We see that while children’s obesity has gone down, that for adults has ballooned. Maybe adults should start following the advice they give to children?

Movie Lens

The movie lens database is a collection of data based on users reviews of movies. It is one of the most popular open datasets out there. Download it from https://grouplens.org/datasets/movielens/, downloading the 100K version.

It is also different that the data isn’t in an Excel format, but plain text. This makes it easy to parse. Now, we have seen that Python pandas makes parsing Excel files easy as well, but many programming languages don’t have this feature.

Download the data and have a look at it. There is a large amount of data, and we will only work with a small subset. If you want to know the details of the files, they are in the Readme.

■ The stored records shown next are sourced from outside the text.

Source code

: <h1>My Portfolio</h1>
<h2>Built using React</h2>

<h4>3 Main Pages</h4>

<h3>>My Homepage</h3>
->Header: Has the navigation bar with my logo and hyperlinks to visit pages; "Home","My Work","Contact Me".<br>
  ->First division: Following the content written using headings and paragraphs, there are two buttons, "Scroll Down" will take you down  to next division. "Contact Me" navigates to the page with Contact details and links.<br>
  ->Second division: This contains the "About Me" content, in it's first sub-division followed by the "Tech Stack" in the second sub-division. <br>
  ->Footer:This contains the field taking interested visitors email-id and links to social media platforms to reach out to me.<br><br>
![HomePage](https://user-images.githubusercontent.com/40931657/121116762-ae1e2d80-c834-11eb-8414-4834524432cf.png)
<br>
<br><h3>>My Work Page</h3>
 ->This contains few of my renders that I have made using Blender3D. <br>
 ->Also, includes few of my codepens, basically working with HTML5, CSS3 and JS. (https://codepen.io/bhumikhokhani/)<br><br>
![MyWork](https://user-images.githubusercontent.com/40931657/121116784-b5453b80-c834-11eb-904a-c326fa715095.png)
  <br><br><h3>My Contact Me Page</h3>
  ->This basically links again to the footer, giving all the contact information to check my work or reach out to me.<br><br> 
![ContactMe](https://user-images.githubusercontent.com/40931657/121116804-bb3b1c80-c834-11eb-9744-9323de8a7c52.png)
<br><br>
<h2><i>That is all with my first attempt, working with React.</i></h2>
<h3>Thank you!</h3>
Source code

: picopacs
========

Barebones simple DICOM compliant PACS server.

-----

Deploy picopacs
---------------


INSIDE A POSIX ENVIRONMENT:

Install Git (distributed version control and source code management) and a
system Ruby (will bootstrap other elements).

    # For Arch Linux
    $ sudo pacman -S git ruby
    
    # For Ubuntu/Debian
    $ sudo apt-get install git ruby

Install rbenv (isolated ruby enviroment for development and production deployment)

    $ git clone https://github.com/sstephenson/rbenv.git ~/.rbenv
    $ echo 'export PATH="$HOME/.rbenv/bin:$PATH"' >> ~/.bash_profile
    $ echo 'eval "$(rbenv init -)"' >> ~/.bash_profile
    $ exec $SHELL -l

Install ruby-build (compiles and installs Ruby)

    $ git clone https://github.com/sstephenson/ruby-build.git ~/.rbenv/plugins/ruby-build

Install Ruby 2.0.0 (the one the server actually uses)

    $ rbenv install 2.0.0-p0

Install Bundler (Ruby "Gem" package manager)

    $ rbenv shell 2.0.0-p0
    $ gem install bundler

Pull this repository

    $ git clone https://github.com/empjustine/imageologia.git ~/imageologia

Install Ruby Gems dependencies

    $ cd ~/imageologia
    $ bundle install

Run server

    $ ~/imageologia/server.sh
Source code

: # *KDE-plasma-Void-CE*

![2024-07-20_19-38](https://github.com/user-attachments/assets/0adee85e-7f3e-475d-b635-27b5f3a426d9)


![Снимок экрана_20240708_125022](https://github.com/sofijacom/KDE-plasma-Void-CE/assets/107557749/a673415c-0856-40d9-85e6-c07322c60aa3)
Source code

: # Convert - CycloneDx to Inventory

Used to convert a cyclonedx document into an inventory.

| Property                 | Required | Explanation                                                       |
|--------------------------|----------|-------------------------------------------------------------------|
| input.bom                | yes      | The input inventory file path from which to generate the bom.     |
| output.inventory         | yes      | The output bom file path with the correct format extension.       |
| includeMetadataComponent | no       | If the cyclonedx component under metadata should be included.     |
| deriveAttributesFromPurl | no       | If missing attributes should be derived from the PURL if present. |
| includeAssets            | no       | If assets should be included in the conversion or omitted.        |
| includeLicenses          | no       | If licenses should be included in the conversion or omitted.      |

In a text editor, open the first file we will work with, u.item:

1|Toy Story (1995)|01-Jan-1995||https://us.imdb.com/M/title-exact?Toy%20Story%20(1995)|0|0|0|1|1|1|0|0|0|0|0|0|0|0|0|0|0|0|0
2|GoldenEye (1995)|01-Jan-1995||https://us.imdb.com/M/title-exact?GoldenEye%20(1995)|0|1|1|0|0|0|0|0|0|0|0|0|0|0|0|0|1|0|0
3|Four Rooms (1995)|01-Jan-1995||https://us.imdb.com/M/title-exact?Four%20Rooms%20(1995)|0|0|0|0|0|0|0|0|0|0|0|0|0|0|0|0|1|0|0

It contains the data movie id, movie name, release date, imdb.com link, and a series of flags for genre. These are separated by a pipe ( | ).
I will only use the first two of the entries (movie id and name).
Open u.user:

1|24|M|technician|85711
2|53|F|other|94043
3|23|M|writer|32067

The details are user id, age, gender, occupation and post code. By the way, these details are in the Readme, if you forget.
Again, I will only use the first three enteries (id, age and gender).

Finally, we have u.data

196    242    3    881250949
186    302    3    891717742
22    377    1    878887116

The entries are user id, movie id, rating and timestamp (which I’ll ignore in this example).

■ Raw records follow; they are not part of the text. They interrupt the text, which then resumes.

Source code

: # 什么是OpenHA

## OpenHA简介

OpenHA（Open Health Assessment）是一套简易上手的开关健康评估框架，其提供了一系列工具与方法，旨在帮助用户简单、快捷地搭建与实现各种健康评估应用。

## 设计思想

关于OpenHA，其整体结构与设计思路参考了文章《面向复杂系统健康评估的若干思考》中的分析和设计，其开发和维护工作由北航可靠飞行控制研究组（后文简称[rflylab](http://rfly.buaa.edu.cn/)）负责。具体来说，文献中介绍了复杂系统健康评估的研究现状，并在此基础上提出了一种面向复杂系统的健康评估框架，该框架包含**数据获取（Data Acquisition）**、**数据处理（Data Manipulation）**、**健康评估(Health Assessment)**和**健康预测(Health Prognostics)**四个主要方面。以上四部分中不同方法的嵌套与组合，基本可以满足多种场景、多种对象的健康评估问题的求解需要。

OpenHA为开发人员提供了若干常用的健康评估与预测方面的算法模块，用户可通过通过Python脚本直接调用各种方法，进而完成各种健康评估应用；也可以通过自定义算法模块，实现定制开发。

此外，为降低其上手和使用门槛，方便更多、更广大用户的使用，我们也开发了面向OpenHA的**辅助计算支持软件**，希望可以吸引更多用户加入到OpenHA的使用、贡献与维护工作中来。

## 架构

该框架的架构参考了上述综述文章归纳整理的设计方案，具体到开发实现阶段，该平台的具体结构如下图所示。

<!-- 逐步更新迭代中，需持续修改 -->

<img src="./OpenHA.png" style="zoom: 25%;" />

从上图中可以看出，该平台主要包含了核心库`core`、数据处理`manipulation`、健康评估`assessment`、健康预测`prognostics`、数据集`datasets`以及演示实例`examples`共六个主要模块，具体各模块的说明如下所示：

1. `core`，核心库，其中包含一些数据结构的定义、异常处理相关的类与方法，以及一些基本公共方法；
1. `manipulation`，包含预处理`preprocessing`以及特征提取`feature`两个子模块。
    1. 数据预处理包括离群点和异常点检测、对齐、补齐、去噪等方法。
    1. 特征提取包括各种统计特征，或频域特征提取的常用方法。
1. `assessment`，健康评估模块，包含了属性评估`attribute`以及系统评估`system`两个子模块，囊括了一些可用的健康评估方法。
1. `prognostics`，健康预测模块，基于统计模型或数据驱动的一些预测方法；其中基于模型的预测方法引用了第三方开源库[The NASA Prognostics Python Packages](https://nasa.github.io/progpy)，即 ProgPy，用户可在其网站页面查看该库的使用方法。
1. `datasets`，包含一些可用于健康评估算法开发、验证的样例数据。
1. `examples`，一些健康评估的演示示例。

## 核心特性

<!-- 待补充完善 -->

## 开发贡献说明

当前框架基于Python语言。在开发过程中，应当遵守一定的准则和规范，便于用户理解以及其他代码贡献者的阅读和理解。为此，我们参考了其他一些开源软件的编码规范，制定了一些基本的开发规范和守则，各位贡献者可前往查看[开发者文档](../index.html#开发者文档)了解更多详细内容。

If you look at the other files, you’ll see there is a wealth of data. You can draw many conclusions from the data, which is why the dataset is so popular.

We’ll focus on a small set of the data, mainly on how users of different ages and genders rated movies.

Reading the data

Since the data is plain text separated by |, it will not have column headers like Excel files. Which means, we’ll have to provide our own, like I did in the first part of the last section.

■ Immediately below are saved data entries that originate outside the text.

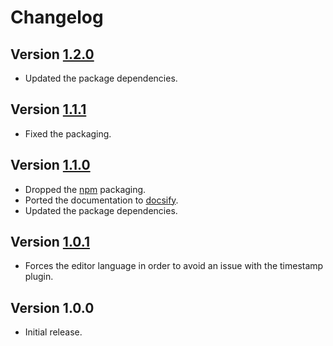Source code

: # Changelog

## Version [1.2.0](https://github.com/mc2it/rich-text-editor/compare/v1.1.1...v1.2.0)
- Updated the package dependencies.

## Version [1.1.1](https://github.com/mc2it/rich-text-editor/compare/v1.1.0...v1.1.1)
- Fixed the packaging.

## Version [1.1.0](https://github.com/mc2it/rich-text-editor/compare/v1.0.1...v1.1.0)
- Dropped the [npm](https://www.npmjs.com) packaging.
- Ported the documentation to [docsify](https://docsify.js.org).
- Updated the package dependencies.

## Version [1.0.1](https://github.com/mc2it/rich-text-editor/compare/v1.0.0...v1.0.1)
- Forces the editor language in order to avoid an issue with the timestamp plugin.

## Version 1.0.0
- Initial release.
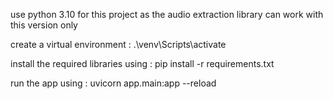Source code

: use python 3.10 for this project as the audio extraction library can work with this version only

create a virtual environment : .\venv\Scripts\activate 

install the required libraries using :  pip install -r requirements.txt                   

run the app using :  uvicorn app.main:app --reload                     
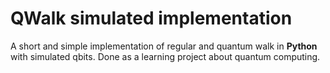 # QWalk simulated implementation
A short and simple implementation of regular and quantum walk in **Python** with simulated qbits.
Done as a learning project about quantum computing.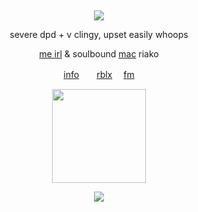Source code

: &nbsp;
<div align="center">
 
![](https://komarev.com/ghpvc/?username=ST-2UMA&style=plastic&color=545454&label=_　🦴　　&base=122749)

<div>

<div align="center">

severe dpd + v clingy, upset easily whoops

[me irl](https://umamusu.wiki/ST-2) & soulbound [mac](https://dateeverything.wiki.gg/wiki/Mac) riako
 
[info](https://rentry.co/wrecked)　　[rblx](https://www.roblox.com/users/5809349077/profile) 　[fm](https://last.fm/user/stamnarsh)

<img src="https://i.postimg.cc/fRbDVtRy/jon.png" width="150">

![](https://spotify-github-profile.kittinanx.com/api/view.svg?uid=314mkicxlkkdu2xbfq5sn4qlspni&cover_image=true&theme=natemoo-re&show_offline=true&background_color=121212&interchange=false&bar_color=1448c2&bar_color_cover=false)

<div>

Pandas has a function to read plain text files, which is a lot similar to numpy’s read file functions we covered in chapter on plotting (not surprising, since pandas is based in numpy).

On to the code.

user_columns = ['user_id', 'age', 'sex']


We declare user_columns for the three entries we want to read from u.user. Note that u.user has more than three entries per row, but we will ignore the others.

users = pd.read_csv('u.user', sep='|', names=user_columns, usecols=range(3))

We will use the read_csv function to read the file, even though it isn’t technically a csv(comma separated values) file. The first argument is the file name. The second says that our values are separated by |. The third argument merely passes in our user_columns as the column names. The final argument says that we need to only read three values per row. Without this, pandas will try to read the whole line and cause a mess.

In exactly the same way, we load the other values as well:

rating_columns = ['user_id', 'movie_id', 'rating']
ratings = pd.read_csv('u.data', sep='\t', names=rating_columns,  usecols=range(3))

movie_columns = ['movie_id', 'title']
movies = pd.read_csv('u.item', sep='|', names=movie_columns, usecols=range(2), encoding="iso-8859-1")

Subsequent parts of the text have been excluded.